January 12, 2022

After 14 Years in Prison for Wrongful Conviction, Exonerated Man Takes Innocence Fight to IL Supreme Court

Appellate denial ignored evidence of innocence and relied on invented technical obstacle.

ILLINOIS — After 14 years in prison for a crime he did not commit, Wayne Washington is taking his fight for his certificate of innocence to the Illinois Supreme Court. The filing is in response to the appellate court’s decision, which defied long standing precedent by ignoring indisputable evidence of his innocence and denying the petition solely because he pled guilty.

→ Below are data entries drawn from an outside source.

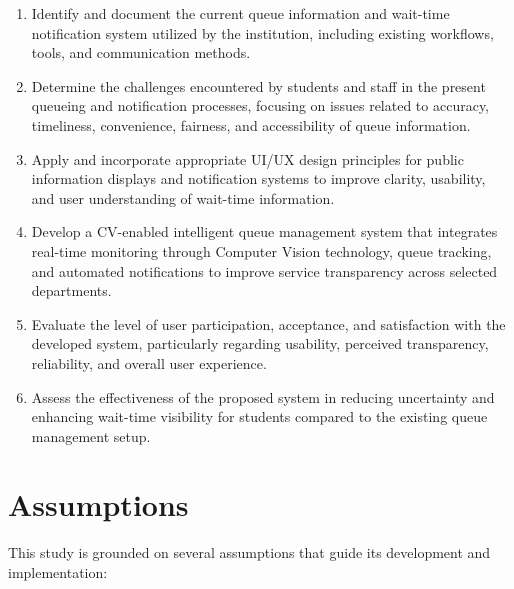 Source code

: \documentclass{research}
\begin{document}
\begin{enumerate}
    \item Identify and document the current queue information and wait-time notification system utilized by the institution, including existing workflows, tools, and communication methods.

    \item Determine the challenges encountered by students and staff in the present queueing and notification processes, focusing on issues related to accuracy, timeliness, convenience, fairness, and accessibility of queue information.

    \item Apply and incorporate appropriate UI/UX design principles for public information displays and notification systems to improve clarity, usability, and user understanding of wait-time information.

    \item Develop a CV-enabled intelligent queue management system that integrates real-time monitoring through Computer Vision technology, queue tracking, and automated notifications to improve service transparency across selected departments.

    \item Evaluate the level of user participation, acceptance, and satisfaction with the developed system, particularly regarding usability, perceived transparency, reliability, and overall user experience.

    \item Assess the effectiveness of the proposed system in reducing uncertainty and enhancing wait-time visibility for students compared to the existing queue management setup.
\end{enumerate}

\section{Assumptions}

This study is grounded on several assumptions that guide its development and implementation:
\end{document}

“I just want to get my name cleared,” said Washington. “They vacated my conviction but won’t recognize my innocence. After everything I’ve been through, it still hangs over my head. I’ve lost out on jobs because of the background check. Without a certificate of innocence, this will continue to hinder me personally and professionally.”

In 1993, Washington was 20 years old when he was arrested and charged for the murder of Marshall Morgan Jr. He was arrested largely because he was in the same store as his equally innocent co-defendant, Tyrone Hood.

In 2015, the Cook County State’s Attorney’s Office vacated his conviction and dismissed the charges against him. Around the same time, Hood’s sentence was also vacated.  Washington then filed a petition for a certificate of innocence.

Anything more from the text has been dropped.